Oleh : Bahrum
Mahasiswa Fakultas Ekonomi Umpar
Siklus
kehidupan selama kita mengenyam pendidikan di ranah perguruan tinggi alias
bermahasiswa itu berhirarkis tapi unik. Pertama saat dia baru saja diterima
secara resmi dan menjadi Maba (mahasiswa baru), karakter mahasiswa baru itu,
dia belum tahu apa dan masih dalam proses mencari-cari, proses pencariannya itu
lewat berbagai medium, lewat teman dekat yang dikenal, teman sekampung yang
lebih dulu kuliah, keluarga atau lewat senior yang baru dikenal. Pada tahapan
ini juga persoalan akademik menjadi satu- satunya titik pangkal kefokusan dan
menjadi tujuan utamanya, karena itu adalah pesan orang tua tercinta yang
dititipkan kepada anaknya bersama sejumlah harapan yang baik. Ini terjadi dalam
rentang semester 1 dan 2, intinya ialah dalam benaknya tujuan saya masuk kampus
ini ialah kuliah baik-baik, titik
Meranjaklah
sang mahasiswa ini pada rentang berikutnya, yaitu semester 3 atau ketika dia
sudah punya adik angkatan atau istilah sistemisnya adalah junior, si mahasiswa
ini sudah punya junior. Pada persoalan akademik, adem-adem saja, kuliah tetap
lancar dengan tugas yang betumpuk. Buat makalah, kerja kelompok, presentase
menjadi bagian dalam kesehariannya. Nah disini pulalah dia mengenal lebih jauh
yang namanya organisasi kemahasiswaan. Ormawa ini ialah kumpulan orang-orang yang
satu visi membesarkan organisasi dengan berbagai agenda.
Sudah bnyak
lembaga mahasiswa yang menampakkan dirinya pada mahasiswa ini, entah itu
pemberihatuan teman ataukah dia melihat dan mencari sendiri ormawa itu. Dan dia
memutuskan untuk mengikuti salah satu ormawa yang menurutnya menarik dan sesuai
keinginan hatinya. Alasan bergabunnya berbagai macam, mulai dari ingin menambah
wawasan, memperbanyak teman, mencari jaringan untuk keperluan kedepan, sampai
pada modus mencari pacar dan ada juga yang benar ingin mencari pasangan hidup.

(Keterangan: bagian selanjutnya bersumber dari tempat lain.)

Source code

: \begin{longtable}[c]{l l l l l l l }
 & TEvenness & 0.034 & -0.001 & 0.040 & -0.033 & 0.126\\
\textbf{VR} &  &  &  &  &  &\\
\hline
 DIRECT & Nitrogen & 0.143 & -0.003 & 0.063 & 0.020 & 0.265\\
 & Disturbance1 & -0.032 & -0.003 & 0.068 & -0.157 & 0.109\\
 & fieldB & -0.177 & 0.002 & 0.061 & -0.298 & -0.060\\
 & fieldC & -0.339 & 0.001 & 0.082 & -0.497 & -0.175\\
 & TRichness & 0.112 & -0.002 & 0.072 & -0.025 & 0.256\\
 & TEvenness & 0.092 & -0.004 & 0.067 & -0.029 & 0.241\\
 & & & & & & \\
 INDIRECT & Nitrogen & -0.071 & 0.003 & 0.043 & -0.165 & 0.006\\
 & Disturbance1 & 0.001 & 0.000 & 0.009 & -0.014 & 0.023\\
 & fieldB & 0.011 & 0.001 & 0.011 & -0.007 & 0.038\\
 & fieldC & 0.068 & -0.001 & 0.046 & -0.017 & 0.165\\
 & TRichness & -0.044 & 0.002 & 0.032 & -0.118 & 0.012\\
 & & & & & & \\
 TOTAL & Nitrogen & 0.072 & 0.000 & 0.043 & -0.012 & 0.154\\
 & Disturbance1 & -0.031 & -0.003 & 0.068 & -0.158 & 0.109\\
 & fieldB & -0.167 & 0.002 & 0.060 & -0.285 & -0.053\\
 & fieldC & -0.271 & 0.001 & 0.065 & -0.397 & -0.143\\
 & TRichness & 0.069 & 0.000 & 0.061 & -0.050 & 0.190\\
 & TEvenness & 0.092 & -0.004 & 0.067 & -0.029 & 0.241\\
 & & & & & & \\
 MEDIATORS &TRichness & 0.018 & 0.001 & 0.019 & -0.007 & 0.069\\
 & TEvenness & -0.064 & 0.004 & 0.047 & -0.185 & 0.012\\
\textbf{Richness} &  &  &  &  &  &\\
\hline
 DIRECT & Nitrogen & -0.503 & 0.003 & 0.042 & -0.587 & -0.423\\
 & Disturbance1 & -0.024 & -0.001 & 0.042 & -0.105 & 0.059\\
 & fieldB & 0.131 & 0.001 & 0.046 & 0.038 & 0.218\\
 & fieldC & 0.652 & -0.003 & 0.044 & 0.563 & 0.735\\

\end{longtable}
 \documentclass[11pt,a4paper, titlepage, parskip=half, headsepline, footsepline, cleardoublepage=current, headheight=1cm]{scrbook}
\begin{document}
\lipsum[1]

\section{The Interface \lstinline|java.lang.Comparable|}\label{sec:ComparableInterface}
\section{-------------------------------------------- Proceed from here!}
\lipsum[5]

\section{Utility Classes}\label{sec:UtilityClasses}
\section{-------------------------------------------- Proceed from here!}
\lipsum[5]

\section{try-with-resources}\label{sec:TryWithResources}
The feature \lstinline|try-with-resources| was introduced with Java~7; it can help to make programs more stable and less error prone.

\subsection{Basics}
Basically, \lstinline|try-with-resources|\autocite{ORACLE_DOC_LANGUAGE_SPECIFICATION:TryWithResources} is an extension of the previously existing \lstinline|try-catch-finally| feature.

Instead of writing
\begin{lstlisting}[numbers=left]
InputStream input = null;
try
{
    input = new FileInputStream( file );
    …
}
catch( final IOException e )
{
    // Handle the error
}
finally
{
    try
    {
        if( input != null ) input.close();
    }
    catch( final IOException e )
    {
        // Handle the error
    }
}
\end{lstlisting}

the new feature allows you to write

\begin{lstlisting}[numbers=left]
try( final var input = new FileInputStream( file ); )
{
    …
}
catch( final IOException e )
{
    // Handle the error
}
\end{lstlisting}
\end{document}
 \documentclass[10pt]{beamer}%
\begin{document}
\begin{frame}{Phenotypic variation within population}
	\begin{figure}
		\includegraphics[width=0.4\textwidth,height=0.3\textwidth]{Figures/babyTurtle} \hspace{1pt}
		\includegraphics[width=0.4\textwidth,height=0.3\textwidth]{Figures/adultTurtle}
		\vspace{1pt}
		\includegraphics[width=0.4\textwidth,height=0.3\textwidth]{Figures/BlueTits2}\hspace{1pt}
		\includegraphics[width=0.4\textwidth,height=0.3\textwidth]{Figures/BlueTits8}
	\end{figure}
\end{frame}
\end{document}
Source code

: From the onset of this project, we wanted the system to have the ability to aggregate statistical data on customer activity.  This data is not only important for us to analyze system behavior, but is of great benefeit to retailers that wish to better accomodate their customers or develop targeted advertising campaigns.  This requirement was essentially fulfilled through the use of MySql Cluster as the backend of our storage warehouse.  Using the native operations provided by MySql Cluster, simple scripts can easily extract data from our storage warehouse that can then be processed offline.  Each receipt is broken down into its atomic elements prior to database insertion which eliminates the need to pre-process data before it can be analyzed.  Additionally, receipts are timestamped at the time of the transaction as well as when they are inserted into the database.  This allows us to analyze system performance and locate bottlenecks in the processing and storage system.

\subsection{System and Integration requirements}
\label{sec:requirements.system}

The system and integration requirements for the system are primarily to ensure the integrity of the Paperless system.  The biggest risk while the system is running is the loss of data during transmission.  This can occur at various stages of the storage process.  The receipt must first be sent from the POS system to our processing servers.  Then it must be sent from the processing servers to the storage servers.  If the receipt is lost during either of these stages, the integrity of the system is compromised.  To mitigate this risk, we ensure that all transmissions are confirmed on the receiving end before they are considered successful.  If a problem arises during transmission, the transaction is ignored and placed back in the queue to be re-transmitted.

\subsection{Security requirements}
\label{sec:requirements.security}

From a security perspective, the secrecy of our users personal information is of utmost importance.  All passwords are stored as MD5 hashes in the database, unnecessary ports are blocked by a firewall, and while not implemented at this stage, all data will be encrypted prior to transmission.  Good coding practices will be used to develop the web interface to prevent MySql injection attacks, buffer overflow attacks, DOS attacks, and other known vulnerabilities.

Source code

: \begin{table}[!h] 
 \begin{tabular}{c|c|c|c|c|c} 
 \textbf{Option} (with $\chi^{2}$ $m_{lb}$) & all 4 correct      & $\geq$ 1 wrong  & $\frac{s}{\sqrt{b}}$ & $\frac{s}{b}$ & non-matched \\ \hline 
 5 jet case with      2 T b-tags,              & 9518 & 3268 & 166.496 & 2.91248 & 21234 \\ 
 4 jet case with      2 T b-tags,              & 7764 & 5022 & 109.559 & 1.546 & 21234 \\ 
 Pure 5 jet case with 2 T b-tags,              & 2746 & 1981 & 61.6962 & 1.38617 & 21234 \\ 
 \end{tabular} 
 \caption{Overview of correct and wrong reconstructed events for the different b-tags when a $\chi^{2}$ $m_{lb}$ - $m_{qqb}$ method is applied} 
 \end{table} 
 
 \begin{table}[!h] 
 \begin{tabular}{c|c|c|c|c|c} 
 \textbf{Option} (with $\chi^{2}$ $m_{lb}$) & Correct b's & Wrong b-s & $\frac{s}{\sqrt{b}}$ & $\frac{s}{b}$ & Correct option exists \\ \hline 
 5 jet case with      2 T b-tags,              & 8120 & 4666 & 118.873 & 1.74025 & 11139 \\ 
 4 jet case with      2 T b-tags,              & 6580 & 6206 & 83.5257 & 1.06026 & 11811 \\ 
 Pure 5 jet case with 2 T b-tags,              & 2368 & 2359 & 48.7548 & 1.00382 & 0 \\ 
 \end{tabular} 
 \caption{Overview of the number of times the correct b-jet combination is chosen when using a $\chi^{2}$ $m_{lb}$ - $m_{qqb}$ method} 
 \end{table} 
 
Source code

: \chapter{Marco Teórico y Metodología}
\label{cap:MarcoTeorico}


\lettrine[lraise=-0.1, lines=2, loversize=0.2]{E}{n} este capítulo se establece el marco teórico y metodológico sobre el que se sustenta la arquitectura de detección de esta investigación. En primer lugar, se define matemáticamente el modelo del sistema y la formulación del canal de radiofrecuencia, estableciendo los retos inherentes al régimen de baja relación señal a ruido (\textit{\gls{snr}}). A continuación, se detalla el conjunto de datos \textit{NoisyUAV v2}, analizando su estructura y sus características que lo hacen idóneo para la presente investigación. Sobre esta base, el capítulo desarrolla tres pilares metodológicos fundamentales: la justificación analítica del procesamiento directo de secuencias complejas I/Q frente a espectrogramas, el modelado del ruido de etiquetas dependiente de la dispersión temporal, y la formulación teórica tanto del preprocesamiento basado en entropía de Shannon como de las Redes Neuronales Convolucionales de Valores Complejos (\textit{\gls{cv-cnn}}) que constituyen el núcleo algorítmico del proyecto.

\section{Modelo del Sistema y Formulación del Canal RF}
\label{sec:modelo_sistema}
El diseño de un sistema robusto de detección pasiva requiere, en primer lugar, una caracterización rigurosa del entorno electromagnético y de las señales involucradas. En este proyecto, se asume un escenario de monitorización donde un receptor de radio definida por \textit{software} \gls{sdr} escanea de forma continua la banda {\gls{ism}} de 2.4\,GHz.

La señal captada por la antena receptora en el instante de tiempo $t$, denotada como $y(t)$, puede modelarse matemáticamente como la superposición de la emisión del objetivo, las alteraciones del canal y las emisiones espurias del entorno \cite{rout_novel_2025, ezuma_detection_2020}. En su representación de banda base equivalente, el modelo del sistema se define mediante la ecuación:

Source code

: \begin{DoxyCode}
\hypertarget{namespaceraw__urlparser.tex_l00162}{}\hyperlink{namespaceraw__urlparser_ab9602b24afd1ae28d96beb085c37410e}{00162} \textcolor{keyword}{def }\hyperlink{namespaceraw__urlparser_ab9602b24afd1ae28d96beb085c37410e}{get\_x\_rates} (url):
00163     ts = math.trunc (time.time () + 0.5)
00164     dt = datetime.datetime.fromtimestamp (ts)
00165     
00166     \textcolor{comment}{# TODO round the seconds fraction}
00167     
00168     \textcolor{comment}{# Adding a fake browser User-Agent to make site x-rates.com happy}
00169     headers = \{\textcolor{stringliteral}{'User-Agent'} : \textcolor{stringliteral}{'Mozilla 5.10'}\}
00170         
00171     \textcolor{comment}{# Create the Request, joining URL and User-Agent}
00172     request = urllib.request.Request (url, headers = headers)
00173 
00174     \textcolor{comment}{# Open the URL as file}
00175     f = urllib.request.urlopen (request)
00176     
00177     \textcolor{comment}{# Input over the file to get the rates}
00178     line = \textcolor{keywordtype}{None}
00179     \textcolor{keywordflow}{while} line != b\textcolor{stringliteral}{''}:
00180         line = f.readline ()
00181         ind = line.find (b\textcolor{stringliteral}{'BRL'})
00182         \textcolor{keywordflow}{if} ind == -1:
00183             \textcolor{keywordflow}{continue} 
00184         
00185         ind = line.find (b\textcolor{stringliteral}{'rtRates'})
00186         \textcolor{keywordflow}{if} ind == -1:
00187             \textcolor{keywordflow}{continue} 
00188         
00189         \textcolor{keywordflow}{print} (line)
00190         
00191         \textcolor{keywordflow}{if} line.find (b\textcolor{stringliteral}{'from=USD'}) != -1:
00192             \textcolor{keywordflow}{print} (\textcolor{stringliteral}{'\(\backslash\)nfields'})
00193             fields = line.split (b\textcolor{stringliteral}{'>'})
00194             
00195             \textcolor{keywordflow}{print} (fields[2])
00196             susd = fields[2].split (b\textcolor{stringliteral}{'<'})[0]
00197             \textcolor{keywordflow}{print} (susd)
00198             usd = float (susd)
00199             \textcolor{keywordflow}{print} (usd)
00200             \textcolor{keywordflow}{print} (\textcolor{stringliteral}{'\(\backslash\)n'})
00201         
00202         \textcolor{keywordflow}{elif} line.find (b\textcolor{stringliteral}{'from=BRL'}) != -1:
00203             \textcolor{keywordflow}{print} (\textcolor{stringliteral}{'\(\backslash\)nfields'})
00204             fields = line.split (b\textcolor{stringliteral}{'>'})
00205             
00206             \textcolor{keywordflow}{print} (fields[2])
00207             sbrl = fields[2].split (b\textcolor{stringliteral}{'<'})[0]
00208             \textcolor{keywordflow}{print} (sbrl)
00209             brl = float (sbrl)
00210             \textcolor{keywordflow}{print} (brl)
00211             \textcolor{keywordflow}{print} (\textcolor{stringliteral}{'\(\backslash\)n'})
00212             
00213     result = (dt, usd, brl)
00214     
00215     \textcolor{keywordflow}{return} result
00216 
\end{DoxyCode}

Dan pada saat inilah dia mengalami tingkat dilematis pertama, dimana biasa ada
benturan antara agenda organisasi, tugas dan kuliah. Ada yang mampu
mengelolahnya dengan baik, tapi tentu dengan mental dan tenaga eksra. Ada juga
yang kelabakan mengelolahnya, sehingga ada salah saru yang terbengkalai dan
harus dikorbankan. Dan yang mengaku dirnya aktivis, dia memilih mengorbankan
kuliahnya dengan alasan agenda keummatan lebih penting di banding kuliah,
"asbabun nuzulnya" fenomena sepeti ini ialah doktrin "agent of change" yang
didpatinya di forum pengkaderan lembaga mahasiswa yang ia gandrungi.
Beranjaklah,
mahasiswa ini ke siklus berikutnya. Di semester-semeter pertengahan, 4, 5, dan
6. Mulailah dia sibuk-sibuk mengaktualisasi diri lewat kelembagaan. Ini di
ekspresikan dengan berbagai cara. Aktif dalam agenda organiasi mulai dari
menjabat kepanitiaan, menjadi pengurus dan menjadi pengarah atau dalam bahasa
canggihnya jadi steering commitee. Aktif mengelola wacana-wacana kekinian
dengan metode diskursus dan kajian. Sangat sigap menjemput isu-isu lokal,
regional, nasional smpai internasional yang dalam perenungan mereka apabila
terdpat kesenjangan, ketidakjelasan, ketidakadilan atau kebijakan itu merugikan
orang banyak wajib untuk diusut lebih lanjut yang berujung pada penuntutan. Demo
dan aksi menurutnya adalah upaya mengekspresikan kritikan dan upaya perlawanan.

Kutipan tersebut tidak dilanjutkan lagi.